Billboard Liberation Front
Guerrilla Girls http://en.wikipedia.org/wiki/Guerrilla_Girls
Cartrain
Installed his work into the Tate gallery, and others...
http://www.youtube.com/watch?v=c5QyLj_S0b4
Banksy
(Middle East)
Other forms may include/…….
Library Books
Spray Paint? Stencil
Chalk Pavement
Fly Posters
Banners
T-Shirt Give Away
Arturo Di Modica famously made the "Charging Bull" at his own expense and had it installed in front of the New York Stock Exchange as a gift to the people of NYC. The authorities had it removed and due to public demand had it re-installed in a nearby plaza.
Postmodernism
(after modernism)
Margot Lovejoy Postmodern Currents
Wider audience accessibility
Rethink Art vs Popular Culture
Social acts or social interpretation define an artwork, NOT the artist!
The artist is Inside society
Appropriates anything!!!
Wearable Technology
Pac-Lan http://www.pac-lan.com/media.htm
Mixed Reality Games unlike Blast Theory Pac-Lan uses Radio Frequency Identification technology, and mobile phones.
Blast Theory uses a Global Positioning Satellite system.

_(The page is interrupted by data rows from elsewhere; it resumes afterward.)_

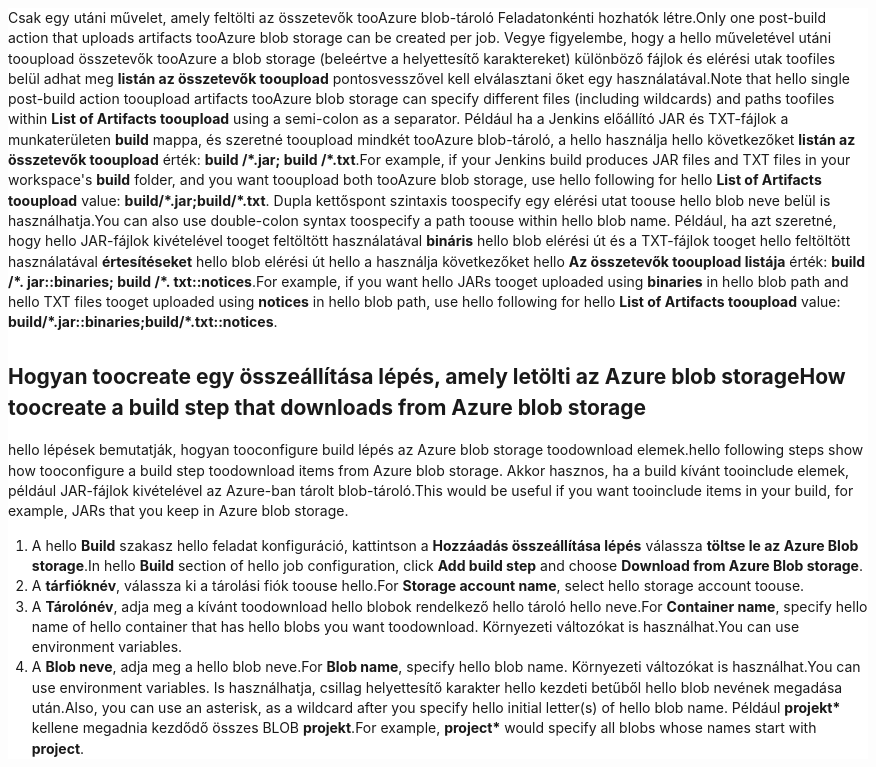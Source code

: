 <span data-ttu-id="d33f4-191">Csak egy utáni művelet, amely feltölti az összetevők tooAzure blob-tároló Feladatonkénti hozhatók létre.</span><span class="sxs-lookup"><span data-stu-id="d33f4-191">Only one post-build action that uploads artifacts tooAzure blob storage can be created per job.</span></span> <span data-ttu-id="d33f4-192">Vegye figyelembe, hogy a hello műveletével utáni tooupload összetevők tooAzure a blob storage (beleértve a helyettesítő karaktereket) különböző fájlok és elérési utak toofiles belül adhat meg **listán az összetevők tooupload** pontosvesszővel kell elválasztani őket egy használatával.</span><span class="sxs-lookup"><span data-stu-id="d33f4-192">Note that hello single post-build action tooupload artifacts tooAzure blob storage can specify different files (including wildcards) and paths toofiles within **List of Artifacts tooupload** using a semi-colon as a separator.</span></span> <span data-ttu-id="d33f4-193">Például ha a Jenkins előállító JAR és TXT-fájlok a munkaterületen **build** mappa, és szeretné tooupload mindkét tooAzure blob-tároló, a hello használja hello következőket **listán az összetevők tooupload** érték: **build /\*.jar; build /\*.txt**.</span><span class="sxs-lookup"><span data-stu-id="d33f4-193">For example, if your Jenkins build produces JAR files and TXT files in your workspace's **build** folder, and you want tooupload both tooAzure blob storage, use hello following for hello **List of Artifacts tooupload** value: **build/\*.jar;build/\*.txt**.</span></span> <span data-ttu-id="d33f4-194">Dupla kettőspont szintaxis toospecify egy elérési utat toouse hello blob neve belül is használhatja.</span><span class="sxs-lookup"><span data-stu-id="d33f4-194">You can also use double-colon syntax toospecify a path toouse within hello blob name.</span></span> <span data-ttu-id="d33f4-195">Például, ha azt szeretné, hogy hello JAR-fájlok kivételével tooget feltöltött használatával **bináris** hello blob elérési út és a TXT-fájlok tooget hello feltöltött használatával **értesítéseket** hello blob elérési út hello a használja következőket hello  **Az összetevők tooupload listája** érték: **build /\*. jar::binaries; build /\*. txt::notices**.</span><span class="sxs-lookup"><span data-stu-id="d33f4-195">For example, if you want hello JARs tooget uploaded using **binaries** in hello blob path and hello TXT files tooget uploaded using **notices** in hello blob path, use hello following for hello **List of Artifacts tooupload** value: **build/\*.jar::binaries;build/\*.txt::notices**.</span></span>

## <a name="how-toocreate-a-build-step-that-downloads-from-azure-blob-storage"></a><span data-ttu-id="d33f4-196">Hogyan toocreate egy összeállítása lépés, amely letölti az Azure blob storage</span><span class="sxs-lookup"><span data-stu-id="d33f4-196">How toocreate a build step that downloads from Azure blob storage</span></span>
<span data-ttu-id="d33f4-197">hello lépések bemutatják, hogyan tooconfigure build lépés az Azure blob storage toodownload elemek.</span><span class="sxs-lookup"><span data-stu-id="d33f4-197">hello following steps show how tooconfigure a build step toodownload items from Azure blob storage.</span></span> <span data-ttu-id="d33f4-198">Akkor hasznos, ha a build kívánt tooinclude elemek, például JAR-fájlok kivételével az Azure-ban tárolt blob-tároló.</span><span class="sxs-lookup"><span data-stu-id="d33f4-198">This would be useful if you want tooinclude items in your build, for example, JARs that you keep in Azure blob storage.</span></span>

1. <span data-ttu-id="d33f4-199">A hello **Build** szakasz hello feladat konfiguráció, kattintson a **Hozzáadás összeállítása lépés** válassza **töltse le az Azure Blob storage**.</span><span class="sxs-lookup"><span data-stu-id="d33f4-199">In hello **Build** section of hello job configuration, click **Add build step** and choose **Download from Azure Blob storage**.</span></span>
2. <span data-ttu-id="d33f4-200">A **tárfióknév**, válassza ki a tárolási fiók toouse hello.</span><span class="sxs-lookup"><span data-stu-id="d33f4-200">For **Storage account name**, select hello storage account toouse.</span></span>
3. <span data-ttu-id="d33f4-201">A **Tárolónév**, adja meg a kívánt toodownload hello blobok rendelkező hello tároló hello neve.</span><span class="sxs-lookup"><span data-stu-id="d33f4-201">For **Container name**, specify hello name of hello container that has hello blobs you want toodownload.</span></span> <span data-ttu-id="d33f4-202">Környezeti változókat is használhat.</span><span class="sxs-lookup"><span data-stu-id="d33f4-202">You can use environment variables.</span></span>
4. <span data-ttu-id="d33f4-203">A **Blob neve**, adja meg a hello blob neve.</span><span class="sxs-lookup"><span data-stu-id="d33f4-203">For **Blob name**, specify hello blob name.</span></span> <span data-ttu-id="d33f4-204">Környezeti változókat is használhat.</span><span class="sxs-lookup"><span data-stu-id="d33f4-204">You can use environment variables.</span></span> <span data-ttu-id="d33f4-205">Is használhatja, csillag helyettesítő karakter hello kezdeti betűből hello blob nevének megadása után.</span><span class="sxs-lookup"><span data-stu-id="d33f4-205">Also, you can use an asterisk, as a wildcard after you specify hello initial letter(s) of hello blob name.</span></span> <span data-ttu-id="d33f4-206">Például **projekt\***  kellene megadnia kezdődő összes BLOB **projekt**.</span><span class="sxs-lookup"><span data-stu-id="d33f4-206">For example, **project\*** would specify all blobs whose names start with **project**.</span></span>
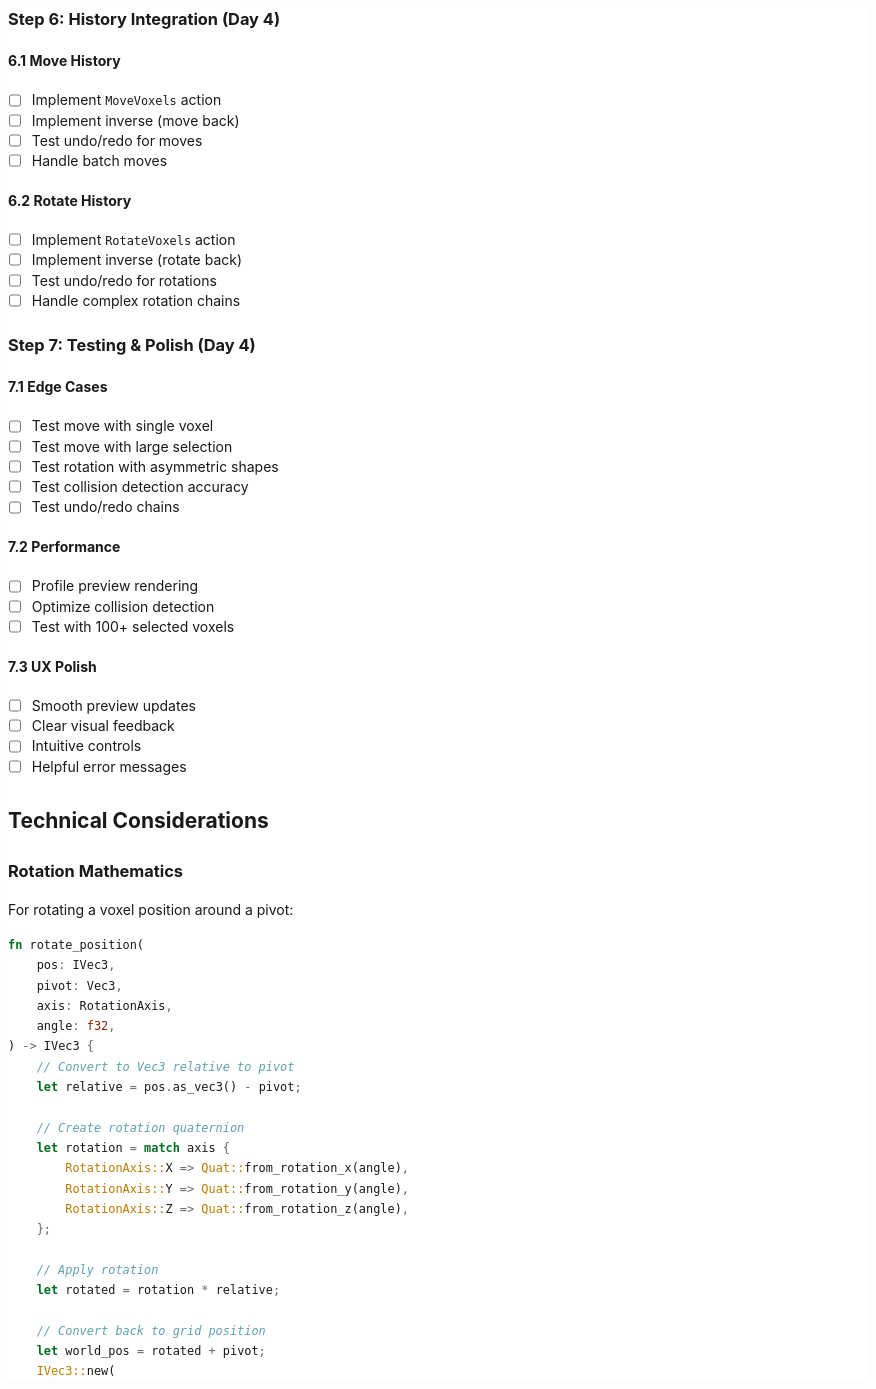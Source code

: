 ### Step 6: History Integration (Day 4)

#### 6.1 Move History
- [ ] Implement `MoveVoxels` action
- [ ] Implement inverse (move back)
- [ ] Test undo/redo for moves
- [ ] Handle batch moves

#### 6.2 Rotate History
- [ ] Implement `RotateVoxels` action
- [ ] Implement inverse (rotate back)
- [ ] Test undo/redo for rotations
- [ ] Handle complex rotation chains

### Step 7: Testing & Polish (Day 4)

#### 7.1 Edge Cases
- [ ] Test move with single voxel
- [ ] Test move with large selection
- [ ] Test rotation with asymmetric shapes
- [ ] Test collision detection accuracy
- [ ] Test undo/redo chains

#### 7.2 Performance
- [ ] Profile preview rendering
- [ ] Optimize collision detection
- [ ] Test with 100+ selected voxels

#### 7.3 UX Polish
- [ ] Smooth preview updates
- [ ] Clear visual feedback
- [ ] Intuitive controls
- [ ] Helpful error messages

## Technical Considerations

### Rotation Mathematics

For rotating a voxel position around a pivot:

```rust
fn rotate_position(
    pos: IVec3,
    pivot: Vec3,
    axis: RotationAxis,
    angle: f32,
) -> IVec3 {
    // Convert to Vec3 relative to pivot
    let relative = pos.as_vec3() - pivot;
    
    // Create rotation quaternion
    let rotation = match axis {
        RotationAxis::X => Quat::from_rotation_x(angle),
        RotationAxis::Y => Quat::from_rotation_y(angle),
        RotationAxis::Z => Quat::from_rotation_z(angle),
    };
    
    // Apply rotation
    let rotated = rotation * relative;
    
    // Convert back to grid position
    let world_pos = rotated + pivot;
    IVec3::new(
```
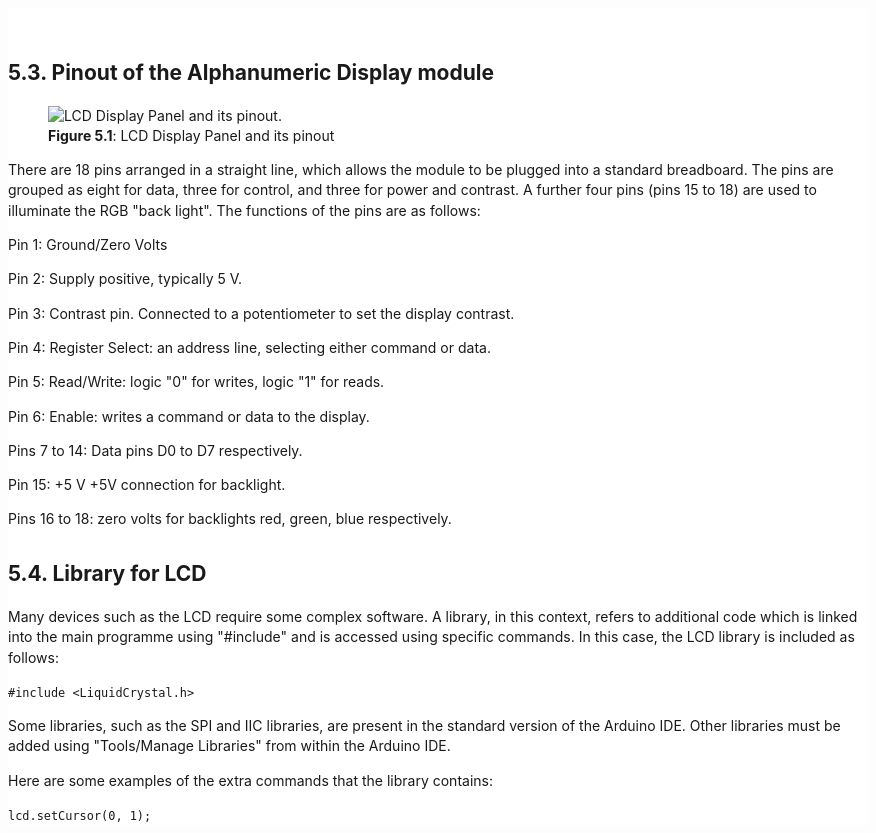  

## 5.3. Pinout of the Alphanumeric Display module

<figure>
<img
src="https://canvas.swansea.ac.uk/courses/44971/files/4630675/preview"
data-api-endpoint="https://canvas.swansea.ac.uk/api/v1/courses/44971/files/4630675"
data-api-returntype="File" alt="LCD Display Panel and its pinout." />
<figcaption><strong>Figure 5.1</strong>: LCD Display Panel and its
pinout</figcaption>
</figure>

There are 18 pins arranged in a straight line, which allows the module
to be plugged into a standard breadboard. The pins are grouped as eight
for data, three for control, and three for power and contrast. A further
four pins (pins 15 to 18) are used to illuminate the RGB "back light".
The functions of the pins are as follows:

Pin 1: Ground/Zero Volts

Pin 2: Supply positive, typically 5 V.

Pin 3: Contrast pin. Connected to a potentiometer to set the display
contrast.

Pin 4: Register Select: an address line, selecting either command or
data.

Pin 5: Read/Write: logic "0" for writes, logic "1" for reads.

Pin 6: Enable: writes a command or data to the display.

Pins 7 to 14: Data pins D0 to D7 respectively.

Pin 15: +5 V +5V connection for backlight.

Pins 16 to 18: zero volts for backlights red, green, blue respectively.

## 5.4. Library for LCD

Many devices such as the LCD require some complex software. A library,
in this context, refers to additional code which is linked into the main
programme using "#include" and is accessed using specific commands. In
this case, the LCD library is included as follows:

``` {style="padding-left: 40px; font-size: 14pt; background-color: white;"}
#include <LiquidCrystal.h>
```

Some libraries, such as the SPI and IIC libraries, are present in the
standard version of the Arduino IDE. Other libraries must be added using
"Tools/Manage Libraries" from within the Arduino IDE.

Here are some examples of the extra commands that the library contains:

``` {style="padding-left: 40px; font-size: 14pt; background-color: white;"}
lcd.setCursor(0, 1);
```

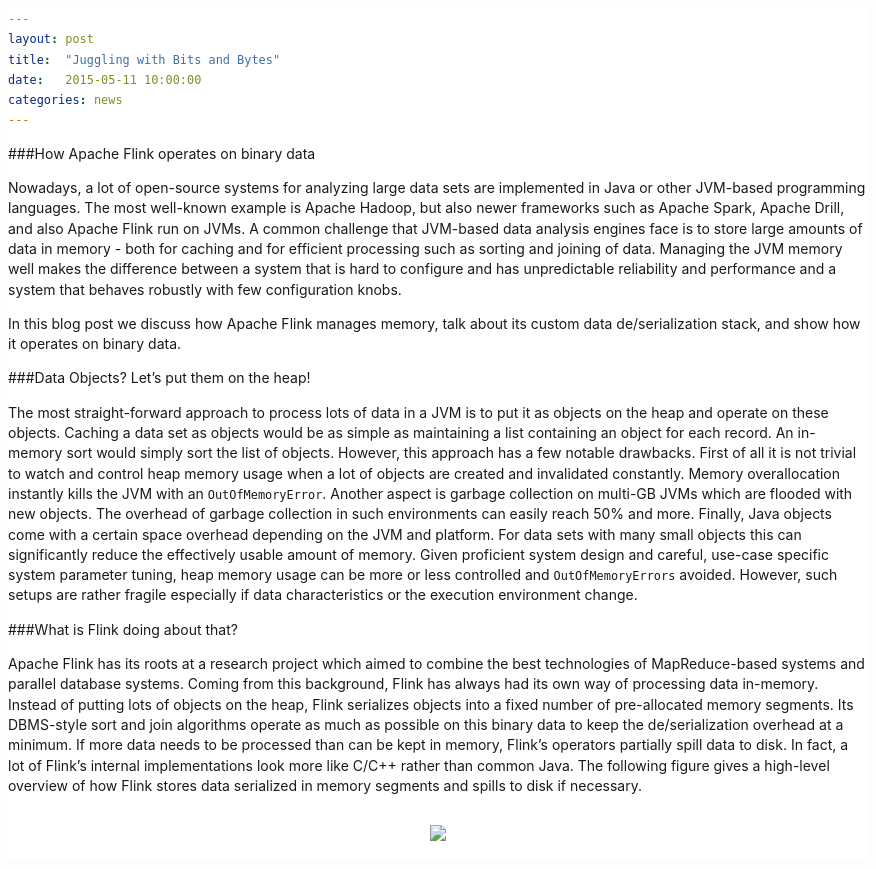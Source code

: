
 ```yaml
---
layout: post
title:  "Juggling with Bits and Bytes"
date:   2015-05-11 10:00:00
categories: news
---
```


###How Apache Flink operates on binary data

Nowadays, a lot of open-source systems for analyzing large data sets are implemented in Java or other JVM-based programming languages. The most well-known example is Apache Hadoop, but also newer frameworks such as Apache Spark, Apache Drill, and also Apache Flink run on JVMs. A common challenge that JVM-based data analysis engines face is to store large amounts of data in memory - both for caching and for efficient processing such as sorting and joining of data. Managing the JVM memory well makes the difference between a system that is hard to configure and has unpredictable reliability and performance and a system that behaves robustly with few configuration knobs.

In this blog post we discuss how Apache Flink manages memory, talk about its custom data de/serialization stack, and show how it operates on binary data.

###Data Objects? Let’s put them on the heap!

The most straight-forward approach to process lots of data in a JVM is to put it as objects on the heap and operate on these objects. Caching a data set as objects would be as simple as maintaining a list containing an object for each record. An in-memory sort would simply sort the list of objects.
However, this approach has a few notable drawbacks. First of all it is not trivial to watch and control heap memory usage when a lot of objects are created and invalidated constantly. Memory overallocation instantly kills the JVM with an `OutOfMemoryError`. Another aspect is garbage collection on multi-GB JVMs which are flooded with new objects. The overhead of garbage collection in such environments can easily reach 50% and more. Finally, Java objects come with a certain space overhead depending on the JVM and platform. For data sets with many small objects this can significantly reduce the effectively usable amount of memory. Given proficient system design and careful, use-case specific system parameter tuning, heap memory usage can be more or less controlled and `OutOfMemoryErrors` avoided. However, such setups are rather fragile especially if data characteristics or the execution environment change.


###What is Flink doing about that?

Apache Flink has its roots at a research project which aimed to combine the best technologies of MapReduce-based systems and parallel database systems. Coming from this background, Flink has always had its own way of processing data in-memory. Instead of putting lots of objects on the heap, Flink serializes objects into a fixed number of pre-allocated memory segments. Its DBMS-style sort and join algorithms operate as much as possible on this binary data to keep the de/serialization overhead at a minimum. If more data needs to be processed than can be kept in memory, Flink’s operators partially spill data to disk. In fact, a lot of Flink’s internal implementations look more like C/C++ rather than common Java. The following figure gives a high-level overview of how Flink stores data serialized in memory segments and spills to disk if necessary.

<center>
<img src="{{ site.baseurl }}/img/blog/memory-mgmt.png" style="width:90%;margin:15px">
</center>
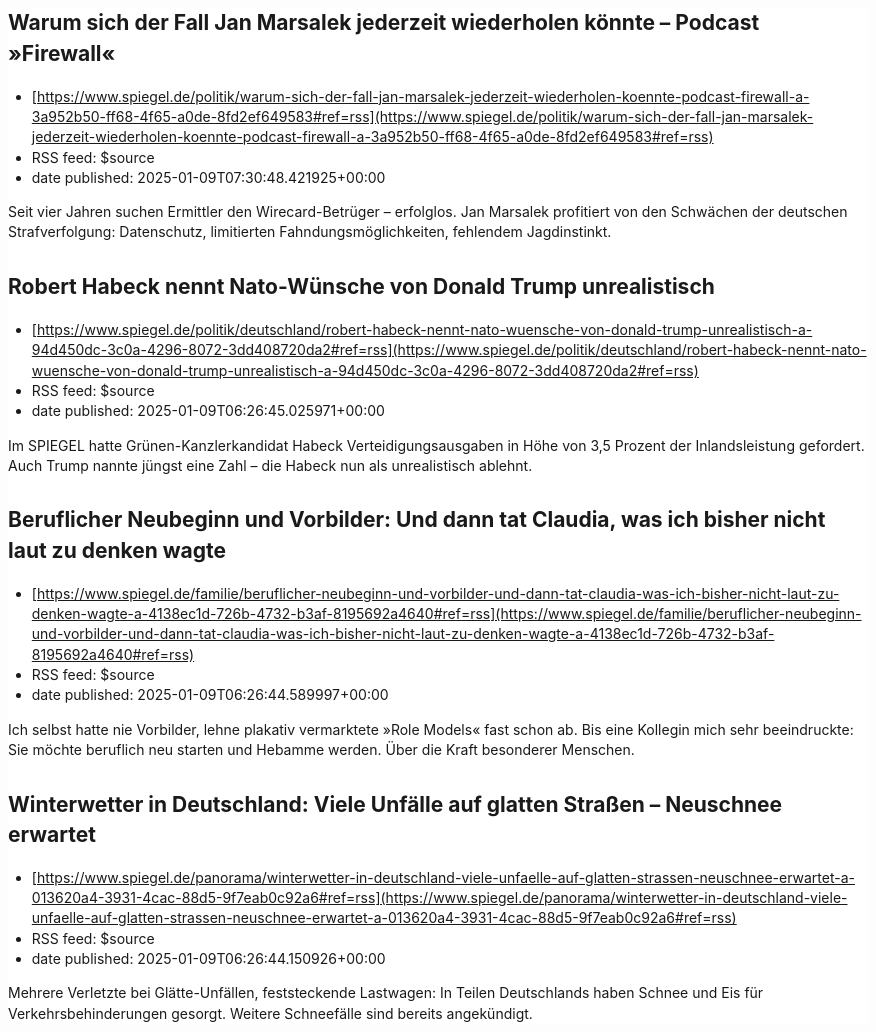 ## Warum sich der Fall Jan Marsalek jederzeit wiederholen könnte – Podcast »Firewall«
 - [https://www.spiegel.de/politik/warum-sich-der-fall-jan-marsalek-jederzeit-wiederholen-koennte-podcast-firewall-a-3a952b50-ff68-4f65-a0de-8fd2ef649583#ref=rss](https://www.spiegel.de/politik/warum-sich-der-fall-jan-marsalek-jederzeit-wiederholen-koennte-podcast-firewall-a-3a952b50-ff68-4f65-a0de-8fd2ef649583#ref=rss)
 - RSS feed: $source
 - date published: 2025-01-09T07:30:48.421925+00:00

Seit vier Jahren suchen Ermittler den Wirecard-Betrüger – erfolglos. Jan Marsalek profitiert von den Schwächen der deutschen Strafverfolgung: Datenschutz, limitierten Fahndungsmöglichkeiten, fehlendem Jagdinstinkt.

## Robert Habeck nennt Nato-Wünsche von Donald Trump unrealistisch
 - [https://www.spiegel.de/politik/deutschland/robert-habeck-nennt-nato-wuensche-von-donald-trump-unrealistisch-a-94d450dc-3c0a-4296-8072-3dd408720da2#ref=rss](https://www.spiegel.de/politik/deutschland/robert-habeck-nennt-nato-wuensche-von-donald-trump-unrealistisch-a-94d450dc-3c0a-4296-8072-3dd408720da2#ref=rss)
 - RSS feed: $source
 - date published: 2025-01-09T06:26:45.025971+00:00

Im SPIEGEL hatte Grünen-Kanzlerkandidat Habeck Verteidigungsausgaben in Höhe von 3,5 Prozent der Inlandsleistung gefordert. Auch Trump nannte jüngst eine Zahl – die Habeck nun als unrealistisch ablehnt.

## Beruflicher Neubeginn und Vorbilder: Und dann tat Claudia, was ich bisher nicht laut zu denken wagte
 - [https://www.spiegel.de/familie/beruflicher-neubeginn-und-vorbilder-und-dann-tat-claudia-was-ich-bisher-nicht-laut-zu-denken-wagte-a-4138ec1d-726b-4732-b3af-8195692a4640#ref=rss](https://www.spiegel.de/familie/beruflicher-neubeginn-und-vorbilder-und-dann-tat-claudia-was-ich-bisher-nicht-laut-zu-denken-wagte-a-4138ec1d-726b-4732-b3af-8195692a4640#ref=rss)
 - RSS feed: $source
 - date published: 2025-01-09T06:26:44.589997+00:00

Ich selbst hatte nie Vorbilder, lehne plakativ vermarktete »Role Models« fast schon ab. Bis eine Kollegin mich sehr beeindruckte: Sie möchte beruflich neu starten und Hebamme werden. Über die Kraft besonderer Menschen.

## Winterwetter in Deutschland: Viele Unfälle auf glatten Straßen – Neuschnee erwartet
 - [https://www.spiegel.de/panorama/winterwetter-in-deutschland-viele-unfaelle-auf-glatten-strassen-neuschnee-erwartet-a-013620a4-3931-4cac-88d5-9f7eab0c92a6#ref=rss](https://www.spiegel.de/panorama/winterwetter-in-deutschland-viele-unfaelle-auf-glatten-strassen-neuschnee-erwartet-a-013620a4-3931-4cac-88d5-9f7eab0c92a6#ref=rss)
 - RSS feed: $source
 - date published: 2025-01-09T06:26:44.150926+00:00

Mehrere Verletzte bei Glätte-Unfällen, feststeckende Lastwagen: In Teilen Deutschlands haben Schnee und Eis für Verkehrsbehinderungen gesorgt. Weitere Schneefälle sind bereits angekündigt.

Ubiquitous Computing http://sandbox.parc.com/ubicomp/
"..names the third wave in computing, just now beginning. First were mainframes, each shared by lots of people. Now we are in the personal computing era, person and machine staring uneasily at each other across the desktop. Next comes ubiquitous computing, or the age of calm technology, when technology recedes into the background of our lives. Alan Kay of Apple calls this "Third Paradigm" computing.
Mark Weiser is the father of ubiquitous computing; his web page contains links to many papers ...
Ubiquitous computing is roughly the opposite of virtual reality. Where virtual reality puts people inside a computer-generated world, ubiquitous computing forces the computer to live out here in the world with people. Virtual reality is primarily a horse power problem; ubiquitous computing is a very difficult integration of human factors, computer science, engineering, and social sciences."